ASSIGNED TASK: All that is needed is every line of the listing below that has "component".

********************

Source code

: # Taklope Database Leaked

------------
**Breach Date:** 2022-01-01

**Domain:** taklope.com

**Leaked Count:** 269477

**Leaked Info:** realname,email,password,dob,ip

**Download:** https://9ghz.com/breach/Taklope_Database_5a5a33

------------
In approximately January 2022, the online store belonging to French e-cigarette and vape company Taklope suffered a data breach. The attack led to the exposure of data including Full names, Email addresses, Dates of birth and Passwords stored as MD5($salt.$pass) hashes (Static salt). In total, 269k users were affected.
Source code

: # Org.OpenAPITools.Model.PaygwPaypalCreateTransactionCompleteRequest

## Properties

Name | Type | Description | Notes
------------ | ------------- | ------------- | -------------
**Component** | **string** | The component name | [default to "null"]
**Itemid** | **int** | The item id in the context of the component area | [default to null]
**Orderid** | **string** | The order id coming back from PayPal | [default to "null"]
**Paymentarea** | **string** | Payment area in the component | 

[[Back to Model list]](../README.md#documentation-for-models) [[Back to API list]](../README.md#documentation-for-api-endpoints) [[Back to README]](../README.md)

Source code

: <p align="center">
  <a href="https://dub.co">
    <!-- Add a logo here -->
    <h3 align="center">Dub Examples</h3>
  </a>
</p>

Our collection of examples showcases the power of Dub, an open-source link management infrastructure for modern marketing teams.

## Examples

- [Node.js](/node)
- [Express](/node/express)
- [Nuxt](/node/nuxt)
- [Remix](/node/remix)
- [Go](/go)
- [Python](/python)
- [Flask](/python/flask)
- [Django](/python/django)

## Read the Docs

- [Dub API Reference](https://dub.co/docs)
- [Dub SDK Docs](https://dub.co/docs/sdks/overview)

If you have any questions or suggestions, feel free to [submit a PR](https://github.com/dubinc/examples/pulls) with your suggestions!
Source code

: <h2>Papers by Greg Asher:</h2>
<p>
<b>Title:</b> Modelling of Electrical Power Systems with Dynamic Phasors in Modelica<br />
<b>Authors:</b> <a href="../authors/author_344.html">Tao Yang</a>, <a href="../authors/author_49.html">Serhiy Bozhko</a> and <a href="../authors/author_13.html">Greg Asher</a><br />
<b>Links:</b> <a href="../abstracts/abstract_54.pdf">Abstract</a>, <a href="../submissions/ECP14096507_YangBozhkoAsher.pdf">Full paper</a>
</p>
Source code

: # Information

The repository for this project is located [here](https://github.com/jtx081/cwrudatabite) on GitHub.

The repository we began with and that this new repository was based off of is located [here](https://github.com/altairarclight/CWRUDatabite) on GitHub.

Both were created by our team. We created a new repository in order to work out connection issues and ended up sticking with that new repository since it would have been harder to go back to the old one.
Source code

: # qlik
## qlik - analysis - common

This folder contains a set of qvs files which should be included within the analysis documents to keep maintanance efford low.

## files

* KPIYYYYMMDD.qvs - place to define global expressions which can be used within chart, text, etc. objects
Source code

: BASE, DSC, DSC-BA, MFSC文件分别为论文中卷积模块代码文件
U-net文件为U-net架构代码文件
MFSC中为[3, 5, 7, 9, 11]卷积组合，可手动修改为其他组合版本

********************

PROBLEM SOLUTION:
**Component** | **string** | The component name | [default to "null"]
**Itemid** | **int** | The item id in the context of the component area | [default to null]
**Paymentarea** | **string** | Payment area in the component | 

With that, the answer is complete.